PRO:  This helps us use an important tool in the toolbox to address the behavioral health crisis. We should stop waiting for people who are decompensating to harm others before bringing them help.  AOT is less restrictive than involuntary commitment and gets people the help they need.  Thanks for incorporating concerns from rural and frontier areas.  There are challenges getting AOT up and running.  We have concerns around language for adolescents because treating kids is different from treating adults.  AOT fills the missing link between voluntary outpatient treatment and involuntary inpatient treatment. It allows people to stay in their own communities close to their families and supports.  AOT helps keep people out of the criminal justice system and frees up hospital beds.  AOT helps break a cycle that harms people.  States which have adopted AOT show health improvements and cost savings.  This bill will ease implementation challenges.  The treatment path too often relies on emergency rooms and jails; AOT is a person-centered alternative that protects people from homelessness and suffering.  Please strengthen funding for AOT services.  Funding is key to realizing the vision of AOT.  I had AOT in Ohio and it gave me the longest period of physical and financial stability in my life.  AOT gave me the tools to live better and reconcile with friends and family members.

 

CON:  This bill further loosens important protections and raises serious constitutional concerns.  The clear and convincing evidence standard is the national standard and is an important check on intrusion into fundamental rights.  No other state uses a preponderance of the evidence standard for AOT.  It has not been established after just one year that measures adopted last year are unworkable.  AOT is not trivial; it involves up to 18 months of involuntary court supervision, medical appointments, and state funding.  This is not the answer.  Children are different from adults, we should not hold them to the same burden of proof.  18 months is an excessive length of supervision.  Imposition of AOT causes loss of firearm rights under federal law.  AOT will create trauma in youth and make them dependent on government and the psychiatric treatment system.  AOT reflects a failure to address the real issues of children.  There is no convincing evidence that depression is caused by serotonin abnormalities.  We should look at noncoercive, nonforced, and nondrug alternatives.
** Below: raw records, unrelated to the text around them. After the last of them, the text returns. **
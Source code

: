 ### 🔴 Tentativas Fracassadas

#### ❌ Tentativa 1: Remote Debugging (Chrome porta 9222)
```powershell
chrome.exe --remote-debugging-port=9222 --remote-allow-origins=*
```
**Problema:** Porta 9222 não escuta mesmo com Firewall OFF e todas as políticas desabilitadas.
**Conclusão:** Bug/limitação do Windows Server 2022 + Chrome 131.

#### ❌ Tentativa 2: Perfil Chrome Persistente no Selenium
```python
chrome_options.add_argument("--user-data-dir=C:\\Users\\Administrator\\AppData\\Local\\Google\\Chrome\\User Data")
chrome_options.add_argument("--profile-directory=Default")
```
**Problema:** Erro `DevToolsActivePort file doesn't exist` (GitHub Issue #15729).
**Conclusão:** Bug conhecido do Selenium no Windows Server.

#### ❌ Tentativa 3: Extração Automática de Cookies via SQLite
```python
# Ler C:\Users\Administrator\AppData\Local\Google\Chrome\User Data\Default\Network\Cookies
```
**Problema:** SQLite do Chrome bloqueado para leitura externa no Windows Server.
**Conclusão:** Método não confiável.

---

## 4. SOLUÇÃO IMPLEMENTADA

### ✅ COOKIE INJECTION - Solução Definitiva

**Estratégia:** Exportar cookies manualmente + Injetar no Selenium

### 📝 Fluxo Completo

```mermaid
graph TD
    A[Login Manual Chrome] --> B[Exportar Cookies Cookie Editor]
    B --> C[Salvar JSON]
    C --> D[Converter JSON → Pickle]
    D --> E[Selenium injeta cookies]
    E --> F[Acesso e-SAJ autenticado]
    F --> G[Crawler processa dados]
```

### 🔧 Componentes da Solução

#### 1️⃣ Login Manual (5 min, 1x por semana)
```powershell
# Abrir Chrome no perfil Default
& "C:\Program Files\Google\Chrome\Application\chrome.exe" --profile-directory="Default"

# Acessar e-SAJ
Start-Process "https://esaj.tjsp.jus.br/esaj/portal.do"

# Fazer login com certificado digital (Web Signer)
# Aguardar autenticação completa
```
Persons Testifying: PRO: Senator Noel Frame, Prime Sponsor; Brad Banks, Behavioral Health Administrative Services Organizations; Bradley Tarr; Anna Nepomuceno, NAMI Washington; Michael White, King County.
CON: Kari Reardon, Washington Defender Association/Washington Association of Criminal Defense Lawyers; Nathan Bays, King County Department of Public Defense; Kimberly Mosolf, Disability Rights Washington; Steven Pearce, Citizens Commission on Human Rights.
Persons Signed In To Testify But Not Testifying: No one.